By Amanda Tonoli
There is a hubcap missing on my precious car that I just got in April. This devastates me. I am so embarrassed when people see it, I can feel them silently judging me for this blemish on Jennifer — that’s my car’s name.
I am more concerned about my missing hubcap than buying Christmas gifts for my third cousin’s husband, once removed. I’m probably even more concerned than I am about saving money to purchase books for next semester. When did I become so selfish, snobby even, to prioritize my luxury of having a vehicle — sadly missing her hubcap — instead of caring about others during this season of giving?
What brought me back to reality was actually quite a simple, unimportant moment at work the other morning. While working the cold drive-thru of the trendy coffee shop, I asked my co-worker sporting a fuzzy coat, where she got such a treasure.

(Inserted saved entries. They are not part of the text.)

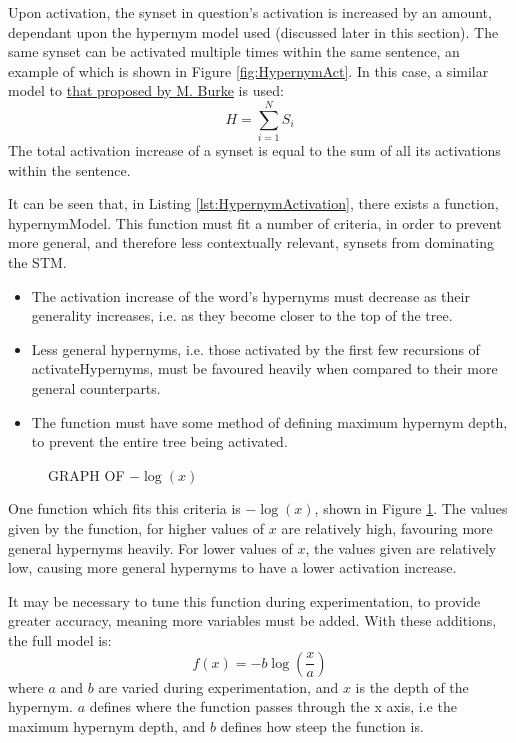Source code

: \documentclass[]{article}
\begin{document}
Upon activation, the synset in question's activation is increased by an amount, dependant upon the hypernym model used (discussed later in this section). The same synset can be activated multiple times within the same sentence, an example of which is shown in Figure \ref{fig:HypernymAct}. In this case, a similar model to \hyperref[sec:MattBurke]{that proposed by M. Burke} \cite{MattBurkePrevious} is used: 
\[H = \sum\limits_{i=1}^N S_i\] 
The total activation increase of a synset is equal to the sum of all its activations within the sentence. 

It can be seen that, in Listing \ref{lst:HypernymActivation},  there exists a function, hypernymModel. This function must fit a number of criteria, in order to prevent more general, and therefore less contextually relevant, synsets from dominating the STM.

\begin{itemize}
	\item The activation increase of the word's hypernyms must decrease as their generality increases, i.e.  as they become closer to the top of the tree.
	
	\item Less general hypernyms, i.e. those activated by the first few recursions of activateHypernyms, must be favoured heavily when compared to their more general counterparts.
	
	\item The function must have some method of defining maximum hypernym depth, to prevent the entire tree being activated.
\end{itemize} 

\begin{figure}[h]
\caption{GRAPH OF $-\log(x)$}
\label{fig:logGraph}
\end{figure}

One function which fits this criteria is $-\log(x)$, shown in Figure \ref{fig:logGraph}. The values given by the function, for higher values of $x$ are relatively high, favouring more general hypernyms heavily. For lower values of $x$, the values given are relatively low, causing more general hypernyms to have a lower activation increase.

It may be necessary to tune this function during experimentation, to provide greater accuracy, meaning more variables must be added. With these additions, the full model is:
\[f(x) = -b\log(\frac{x}{a})\]
where $a$ and $b$ are varied during experimentation, and $x$ is the depth of the hypernym. $a$ defines where the function passes through the x axis, i.e the maximum hypernym depth, and $b$ defines how steep the function is.
\end{document}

“Wal-Mart,” she replied, unashamed.
Just that simple response made me smile. How many times has anyone lied about where they got something in an effort to sound like they were better — above even — than to shop at the dreaded Wal-Mart?
The brutal honesty slapped me — just like this harsh, cruel weather every time I trek from Fedor to Williamson. Why am I such a snob about such petty things? Because they are petty in comparison to the real issues of the world.
That family practically freezing to death waiting outside the soup kitchen for a meal would probably love a $15 jacket from Wal-Mart as I scoff at it.
How about the single mom of two that walks to work everyday — probably uphill both ways — that would appreciate a nice car, to keep her warm, lessen her travel time and give her just a few more minutes with her kids in the morning, despite the missing hubcap?
In “Field Guide to the Snob: Some Like It Haute,” written on psychologytoday.com in May of 2009, Adelle Waldman starts her article with a story about a boy’s journey into becoming a snob — deeming him a social climber based on what he was raised with, expensive taste and privilege.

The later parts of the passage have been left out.